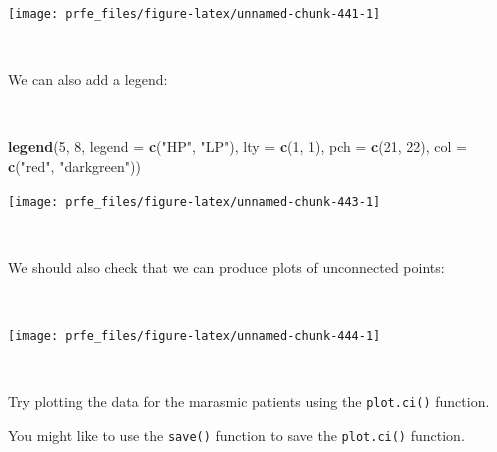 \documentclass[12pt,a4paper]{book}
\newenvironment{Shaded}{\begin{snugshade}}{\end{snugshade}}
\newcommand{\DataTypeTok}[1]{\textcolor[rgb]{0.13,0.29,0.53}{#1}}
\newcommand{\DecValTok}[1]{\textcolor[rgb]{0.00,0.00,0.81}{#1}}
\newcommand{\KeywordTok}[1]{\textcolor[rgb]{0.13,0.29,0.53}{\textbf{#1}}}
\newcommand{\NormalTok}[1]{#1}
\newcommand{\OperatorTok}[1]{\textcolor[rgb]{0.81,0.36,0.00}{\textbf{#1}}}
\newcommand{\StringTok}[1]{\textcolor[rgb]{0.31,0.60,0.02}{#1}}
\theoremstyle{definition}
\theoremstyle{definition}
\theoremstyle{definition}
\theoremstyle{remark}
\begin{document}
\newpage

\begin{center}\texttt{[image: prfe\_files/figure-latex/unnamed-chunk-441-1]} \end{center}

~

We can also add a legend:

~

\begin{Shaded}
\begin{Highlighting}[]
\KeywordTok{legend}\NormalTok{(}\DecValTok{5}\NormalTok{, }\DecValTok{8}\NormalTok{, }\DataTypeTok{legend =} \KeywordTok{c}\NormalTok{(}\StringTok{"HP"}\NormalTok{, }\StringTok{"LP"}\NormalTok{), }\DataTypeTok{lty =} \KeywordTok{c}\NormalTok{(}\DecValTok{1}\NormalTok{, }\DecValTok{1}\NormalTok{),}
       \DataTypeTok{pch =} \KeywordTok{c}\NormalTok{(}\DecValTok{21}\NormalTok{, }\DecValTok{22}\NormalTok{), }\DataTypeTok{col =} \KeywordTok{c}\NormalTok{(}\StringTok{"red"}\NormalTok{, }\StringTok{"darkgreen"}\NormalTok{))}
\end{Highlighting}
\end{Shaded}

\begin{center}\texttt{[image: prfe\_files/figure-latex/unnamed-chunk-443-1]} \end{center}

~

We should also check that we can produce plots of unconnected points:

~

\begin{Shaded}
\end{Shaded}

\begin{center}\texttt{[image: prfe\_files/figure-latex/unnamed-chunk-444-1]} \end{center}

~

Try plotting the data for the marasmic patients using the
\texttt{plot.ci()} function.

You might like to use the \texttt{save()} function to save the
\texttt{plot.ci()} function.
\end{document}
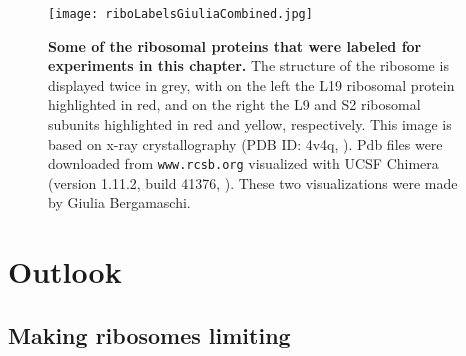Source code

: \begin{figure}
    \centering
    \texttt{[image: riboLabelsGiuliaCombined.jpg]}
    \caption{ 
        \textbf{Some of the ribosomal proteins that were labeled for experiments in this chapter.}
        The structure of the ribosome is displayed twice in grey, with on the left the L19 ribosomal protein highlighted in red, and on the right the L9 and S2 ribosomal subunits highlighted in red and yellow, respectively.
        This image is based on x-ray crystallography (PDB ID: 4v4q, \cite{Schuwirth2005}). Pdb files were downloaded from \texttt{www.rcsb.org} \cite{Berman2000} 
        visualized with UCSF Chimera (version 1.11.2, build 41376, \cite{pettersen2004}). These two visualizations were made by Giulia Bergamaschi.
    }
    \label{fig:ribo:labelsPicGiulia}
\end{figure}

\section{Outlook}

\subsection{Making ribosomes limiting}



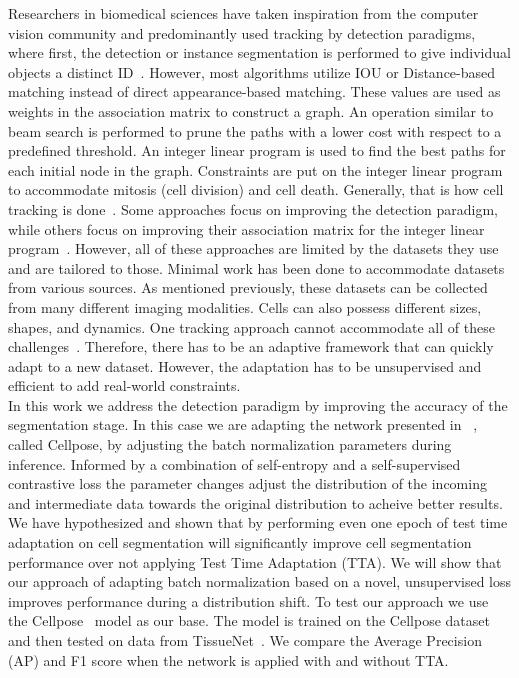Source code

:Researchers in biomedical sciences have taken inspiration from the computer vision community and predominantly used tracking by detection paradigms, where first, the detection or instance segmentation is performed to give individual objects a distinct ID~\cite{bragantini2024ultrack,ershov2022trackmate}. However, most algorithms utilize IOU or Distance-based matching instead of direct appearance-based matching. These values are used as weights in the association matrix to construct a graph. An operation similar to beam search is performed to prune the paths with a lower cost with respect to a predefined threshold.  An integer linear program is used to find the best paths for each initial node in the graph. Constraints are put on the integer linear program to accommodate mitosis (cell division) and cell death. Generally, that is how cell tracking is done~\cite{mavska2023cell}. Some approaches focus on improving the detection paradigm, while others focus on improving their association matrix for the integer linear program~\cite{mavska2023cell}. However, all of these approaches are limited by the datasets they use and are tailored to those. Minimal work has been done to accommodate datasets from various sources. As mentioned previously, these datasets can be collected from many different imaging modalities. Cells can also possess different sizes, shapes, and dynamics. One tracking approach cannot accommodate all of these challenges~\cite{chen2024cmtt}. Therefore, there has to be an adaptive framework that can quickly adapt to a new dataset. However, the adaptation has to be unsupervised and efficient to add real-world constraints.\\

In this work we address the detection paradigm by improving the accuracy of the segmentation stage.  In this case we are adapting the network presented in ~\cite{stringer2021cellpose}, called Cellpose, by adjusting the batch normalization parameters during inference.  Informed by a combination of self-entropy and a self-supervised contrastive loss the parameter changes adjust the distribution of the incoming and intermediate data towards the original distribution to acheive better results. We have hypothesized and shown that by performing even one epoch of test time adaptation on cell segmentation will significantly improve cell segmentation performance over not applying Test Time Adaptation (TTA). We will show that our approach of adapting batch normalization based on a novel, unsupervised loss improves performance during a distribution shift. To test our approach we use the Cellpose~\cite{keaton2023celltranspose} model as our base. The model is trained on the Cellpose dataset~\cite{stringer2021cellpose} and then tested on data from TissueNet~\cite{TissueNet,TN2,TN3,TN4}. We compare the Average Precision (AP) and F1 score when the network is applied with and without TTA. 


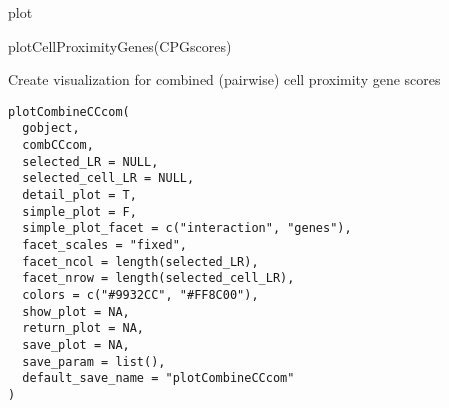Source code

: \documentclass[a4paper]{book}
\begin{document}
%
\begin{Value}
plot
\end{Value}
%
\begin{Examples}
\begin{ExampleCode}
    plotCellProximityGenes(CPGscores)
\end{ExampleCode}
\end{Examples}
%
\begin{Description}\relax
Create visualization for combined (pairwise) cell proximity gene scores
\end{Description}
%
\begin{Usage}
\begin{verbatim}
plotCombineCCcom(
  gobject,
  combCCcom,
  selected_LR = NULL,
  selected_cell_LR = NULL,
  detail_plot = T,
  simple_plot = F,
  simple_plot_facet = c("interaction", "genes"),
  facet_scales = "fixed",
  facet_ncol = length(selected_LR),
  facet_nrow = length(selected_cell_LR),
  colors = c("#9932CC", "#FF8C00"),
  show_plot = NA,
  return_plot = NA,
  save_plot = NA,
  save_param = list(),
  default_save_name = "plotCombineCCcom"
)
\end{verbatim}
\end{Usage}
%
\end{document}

*-*-*

* ABOUT THIS TASK
Your task is to gather all lines from the entries above that hold the word "ribosomal".

* SOLUTION FOR THIS EXERCISE
        \textbf{Some of the ribosomal proteins that were labeled for experiments in this chapter.}
        The structure of the ribosome is displayed twice in grey, with on the left the L19 ribosomal protein highlighted in red, and on the right the L9 and S2 ribosomal subunits highlighted in red and yellow, respectively.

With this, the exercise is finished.